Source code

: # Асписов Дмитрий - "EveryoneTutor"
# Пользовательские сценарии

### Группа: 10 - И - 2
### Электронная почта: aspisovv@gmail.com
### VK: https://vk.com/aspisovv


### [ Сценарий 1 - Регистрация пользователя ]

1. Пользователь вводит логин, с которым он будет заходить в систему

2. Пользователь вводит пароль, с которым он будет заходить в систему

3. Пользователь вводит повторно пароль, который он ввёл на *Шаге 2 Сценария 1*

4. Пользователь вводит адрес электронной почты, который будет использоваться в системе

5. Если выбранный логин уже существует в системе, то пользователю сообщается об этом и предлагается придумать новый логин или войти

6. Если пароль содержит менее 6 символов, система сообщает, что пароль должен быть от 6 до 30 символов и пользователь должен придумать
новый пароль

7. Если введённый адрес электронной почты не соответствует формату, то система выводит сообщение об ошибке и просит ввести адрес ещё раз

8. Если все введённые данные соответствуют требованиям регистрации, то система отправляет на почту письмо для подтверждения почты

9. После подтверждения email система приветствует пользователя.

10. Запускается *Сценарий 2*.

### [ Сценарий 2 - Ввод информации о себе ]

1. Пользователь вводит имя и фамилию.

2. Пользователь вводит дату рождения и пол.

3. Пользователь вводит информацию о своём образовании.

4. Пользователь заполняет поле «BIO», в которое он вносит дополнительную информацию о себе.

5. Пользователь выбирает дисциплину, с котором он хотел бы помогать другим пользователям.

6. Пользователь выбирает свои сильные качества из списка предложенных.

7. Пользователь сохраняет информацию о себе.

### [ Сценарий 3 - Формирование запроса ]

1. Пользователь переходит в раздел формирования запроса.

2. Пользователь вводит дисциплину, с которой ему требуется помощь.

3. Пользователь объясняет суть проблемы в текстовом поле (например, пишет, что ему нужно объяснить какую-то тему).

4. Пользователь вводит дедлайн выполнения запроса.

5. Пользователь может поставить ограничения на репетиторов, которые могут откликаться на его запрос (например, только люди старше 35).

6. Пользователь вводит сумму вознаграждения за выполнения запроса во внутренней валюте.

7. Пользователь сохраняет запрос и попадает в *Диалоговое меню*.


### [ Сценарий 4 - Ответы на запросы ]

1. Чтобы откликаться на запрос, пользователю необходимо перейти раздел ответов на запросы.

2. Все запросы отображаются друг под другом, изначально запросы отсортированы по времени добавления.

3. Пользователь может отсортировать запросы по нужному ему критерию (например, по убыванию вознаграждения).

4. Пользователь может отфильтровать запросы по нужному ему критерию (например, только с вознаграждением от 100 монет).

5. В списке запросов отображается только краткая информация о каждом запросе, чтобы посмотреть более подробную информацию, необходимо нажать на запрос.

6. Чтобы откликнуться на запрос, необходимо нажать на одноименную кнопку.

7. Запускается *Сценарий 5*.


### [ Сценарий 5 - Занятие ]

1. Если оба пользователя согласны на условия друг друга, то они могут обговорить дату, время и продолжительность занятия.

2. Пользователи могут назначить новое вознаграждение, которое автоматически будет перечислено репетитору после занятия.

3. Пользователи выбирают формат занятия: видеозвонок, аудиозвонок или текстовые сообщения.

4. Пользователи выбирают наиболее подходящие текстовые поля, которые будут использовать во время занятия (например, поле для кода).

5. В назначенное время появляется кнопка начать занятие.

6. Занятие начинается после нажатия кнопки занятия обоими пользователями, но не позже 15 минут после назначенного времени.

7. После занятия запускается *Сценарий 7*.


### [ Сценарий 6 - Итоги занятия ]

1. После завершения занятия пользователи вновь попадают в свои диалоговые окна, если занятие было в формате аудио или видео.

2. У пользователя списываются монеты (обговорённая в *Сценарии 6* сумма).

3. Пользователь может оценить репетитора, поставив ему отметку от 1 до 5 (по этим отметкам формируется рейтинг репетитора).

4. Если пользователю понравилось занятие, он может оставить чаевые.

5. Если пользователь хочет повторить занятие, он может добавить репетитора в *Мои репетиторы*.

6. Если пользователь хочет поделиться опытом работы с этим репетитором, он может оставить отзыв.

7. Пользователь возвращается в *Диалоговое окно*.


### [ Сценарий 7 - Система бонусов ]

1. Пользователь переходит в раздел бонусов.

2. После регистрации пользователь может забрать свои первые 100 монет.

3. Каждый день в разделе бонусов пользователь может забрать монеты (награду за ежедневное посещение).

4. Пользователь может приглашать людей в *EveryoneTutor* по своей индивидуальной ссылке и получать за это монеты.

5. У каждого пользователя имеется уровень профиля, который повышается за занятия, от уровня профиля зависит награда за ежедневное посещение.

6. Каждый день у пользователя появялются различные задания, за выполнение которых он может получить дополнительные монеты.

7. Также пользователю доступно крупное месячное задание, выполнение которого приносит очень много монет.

---------------

* [EXERCISE INSTRUCTIONS]:
The answer must consist of every line above that holds the string "будет", copied exactly.

* [FINISHED TASK]:
1. Пользователь вводит логин, с которым он будет заходить в систему
2. Пользователь вводит пароль, с которым он будет заходить в систему
4. Пользователь вводит адрес электронной почты, который будет использоваться в системе
2. Пользователи могут назначить новое вознаграждение, которое автоматически будет перечислено репетитору после занятия.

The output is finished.